» **What the task requires**: Only one stretch of the data below is needed. Output the lines from the one with "- Windows: Get (git) bash on windows." up to and including the one with "volumes, and network.", exactly as they stand.

[Stored data entries]
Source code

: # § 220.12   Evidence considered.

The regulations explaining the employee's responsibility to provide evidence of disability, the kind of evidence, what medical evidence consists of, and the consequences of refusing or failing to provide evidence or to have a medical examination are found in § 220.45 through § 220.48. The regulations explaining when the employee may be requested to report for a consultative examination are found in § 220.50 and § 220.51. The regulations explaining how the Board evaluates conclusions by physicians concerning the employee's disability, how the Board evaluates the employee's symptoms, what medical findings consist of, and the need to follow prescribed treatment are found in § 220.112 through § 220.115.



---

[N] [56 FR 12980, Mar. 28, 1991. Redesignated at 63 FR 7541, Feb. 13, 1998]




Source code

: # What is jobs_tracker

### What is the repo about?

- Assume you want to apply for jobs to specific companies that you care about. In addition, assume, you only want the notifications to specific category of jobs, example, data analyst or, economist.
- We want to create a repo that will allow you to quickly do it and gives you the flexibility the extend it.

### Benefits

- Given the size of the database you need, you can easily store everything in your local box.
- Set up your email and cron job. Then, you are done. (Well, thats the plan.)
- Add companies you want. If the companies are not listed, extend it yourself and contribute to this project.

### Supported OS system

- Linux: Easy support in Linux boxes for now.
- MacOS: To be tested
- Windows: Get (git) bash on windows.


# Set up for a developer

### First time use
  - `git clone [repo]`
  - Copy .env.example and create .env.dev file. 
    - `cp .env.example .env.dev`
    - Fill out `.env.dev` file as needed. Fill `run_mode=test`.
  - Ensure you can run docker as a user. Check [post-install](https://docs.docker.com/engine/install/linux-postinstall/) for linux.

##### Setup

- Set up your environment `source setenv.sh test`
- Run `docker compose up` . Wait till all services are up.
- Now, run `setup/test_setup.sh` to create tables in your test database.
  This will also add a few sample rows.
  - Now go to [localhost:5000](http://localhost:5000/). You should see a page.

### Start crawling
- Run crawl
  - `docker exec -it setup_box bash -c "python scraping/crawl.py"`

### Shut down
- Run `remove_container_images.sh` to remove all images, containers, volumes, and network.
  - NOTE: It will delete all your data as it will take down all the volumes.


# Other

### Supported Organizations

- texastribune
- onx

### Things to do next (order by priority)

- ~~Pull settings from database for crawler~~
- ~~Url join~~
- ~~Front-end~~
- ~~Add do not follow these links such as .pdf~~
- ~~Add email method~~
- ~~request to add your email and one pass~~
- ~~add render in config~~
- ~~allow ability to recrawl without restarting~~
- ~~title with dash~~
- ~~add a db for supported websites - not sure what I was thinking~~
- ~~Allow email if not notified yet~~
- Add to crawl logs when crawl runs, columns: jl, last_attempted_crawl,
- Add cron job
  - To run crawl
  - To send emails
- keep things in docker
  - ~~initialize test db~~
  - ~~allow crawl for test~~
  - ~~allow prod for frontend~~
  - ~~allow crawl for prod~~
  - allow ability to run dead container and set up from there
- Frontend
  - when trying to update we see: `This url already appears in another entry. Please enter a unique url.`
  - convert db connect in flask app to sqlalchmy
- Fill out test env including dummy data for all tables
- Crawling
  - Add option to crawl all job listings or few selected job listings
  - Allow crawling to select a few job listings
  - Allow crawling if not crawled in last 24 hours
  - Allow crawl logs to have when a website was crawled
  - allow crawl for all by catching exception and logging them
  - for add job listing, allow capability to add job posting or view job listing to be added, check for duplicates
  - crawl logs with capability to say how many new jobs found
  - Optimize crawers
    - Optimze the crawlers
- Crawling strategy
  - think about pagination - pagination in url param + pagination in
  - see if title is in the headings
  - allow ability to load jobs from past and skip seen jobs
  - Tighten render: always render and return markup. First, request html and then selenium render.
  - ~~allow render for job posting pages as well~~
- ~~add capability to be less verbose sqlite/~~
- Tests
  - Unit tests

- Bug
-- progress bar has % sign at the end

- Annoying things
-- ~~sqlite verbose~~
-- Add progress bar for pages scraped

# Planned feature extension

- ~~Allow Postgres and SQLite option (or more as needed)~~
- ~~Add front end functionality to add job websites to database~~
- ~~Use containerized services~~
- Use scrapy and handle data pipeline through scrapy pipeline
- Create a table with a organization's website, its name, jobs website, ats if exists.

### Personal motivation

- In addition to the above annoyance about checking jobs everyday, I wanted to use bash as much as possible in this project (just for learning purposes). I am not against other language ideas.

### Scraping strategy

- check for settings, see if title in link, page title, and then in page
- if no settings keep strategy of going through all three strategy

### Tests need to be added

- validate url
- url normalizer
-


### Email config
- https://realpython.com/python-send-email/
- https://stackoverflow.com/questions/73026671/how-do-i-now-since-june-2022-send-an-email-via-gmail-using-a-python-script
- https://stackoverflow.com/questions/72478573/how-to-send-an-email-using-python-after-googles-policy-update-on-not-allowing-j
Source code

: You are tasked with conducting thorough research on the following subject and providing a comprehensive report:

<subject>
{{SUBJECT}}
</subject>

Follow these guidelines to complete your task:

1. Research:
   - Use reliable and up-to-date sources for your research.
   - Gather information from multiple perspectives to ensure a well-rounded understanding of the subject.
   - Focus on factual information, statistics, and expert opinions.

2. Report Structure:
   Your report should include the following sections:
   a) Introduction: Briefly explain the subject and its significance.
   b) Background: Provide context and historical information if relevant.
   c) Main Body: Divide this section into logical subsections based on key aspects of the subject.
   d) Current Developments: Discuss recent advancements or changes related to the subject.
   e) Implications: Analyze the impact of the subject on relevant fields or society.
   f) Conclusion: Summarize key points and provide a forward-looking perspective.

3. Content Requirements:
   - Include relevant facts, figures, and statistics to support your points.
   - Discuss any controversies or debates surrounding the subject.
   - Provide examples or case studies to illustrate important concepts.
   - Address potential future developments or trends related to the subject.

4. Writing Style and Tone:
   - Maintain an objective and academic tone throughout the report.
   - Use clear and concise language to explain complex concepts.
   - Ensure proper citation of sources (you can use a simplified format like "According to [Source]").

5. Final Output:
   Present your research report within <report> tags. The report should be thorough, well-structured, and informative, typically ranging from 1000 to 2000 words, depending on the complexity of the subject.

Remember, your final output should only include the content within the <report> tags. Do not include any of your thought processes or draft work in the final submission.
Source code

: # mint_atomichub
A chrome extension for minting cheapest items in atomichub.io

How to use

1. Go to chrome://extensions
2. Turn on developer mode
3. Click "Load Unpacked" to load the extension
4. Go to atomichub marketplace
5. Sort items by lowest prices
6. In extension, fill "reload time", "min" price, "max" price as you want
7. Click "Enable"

» **Answer section**:
- Windows: Get (git) bash on windows.


# Set up for a developer

### First time use
  - `git clone [repo]`
  - Copy .env.example and create .env.dev file. 
    - `cp .env.example .env.dev`
    - Fill out `.env.dev` file as needed. Fill `run_mode=test`.
  - Ensure you can run docker as a user. Check [post-install](https://docs.docker.com/engine/install/linux-postinstall/) for linux.

##### Setup

- Set up your environment `source setenv.sh test`
- Run `docker compose up` . Wait till all services are up.
- Now, run `setup/test_setup.sh` to create tables in your test database.
  This will also add a few sample rows.
  - Now go to [localhost:5000](http://localhost:5000/). You should see a page.

### Start crawling
- Run crawl
  - `docker exec -it setup_box bash -c "python scraping/crawl.py"`

### Shut down
- Run `remove_container_images.sh` to remove all images, containers, volumes, and network.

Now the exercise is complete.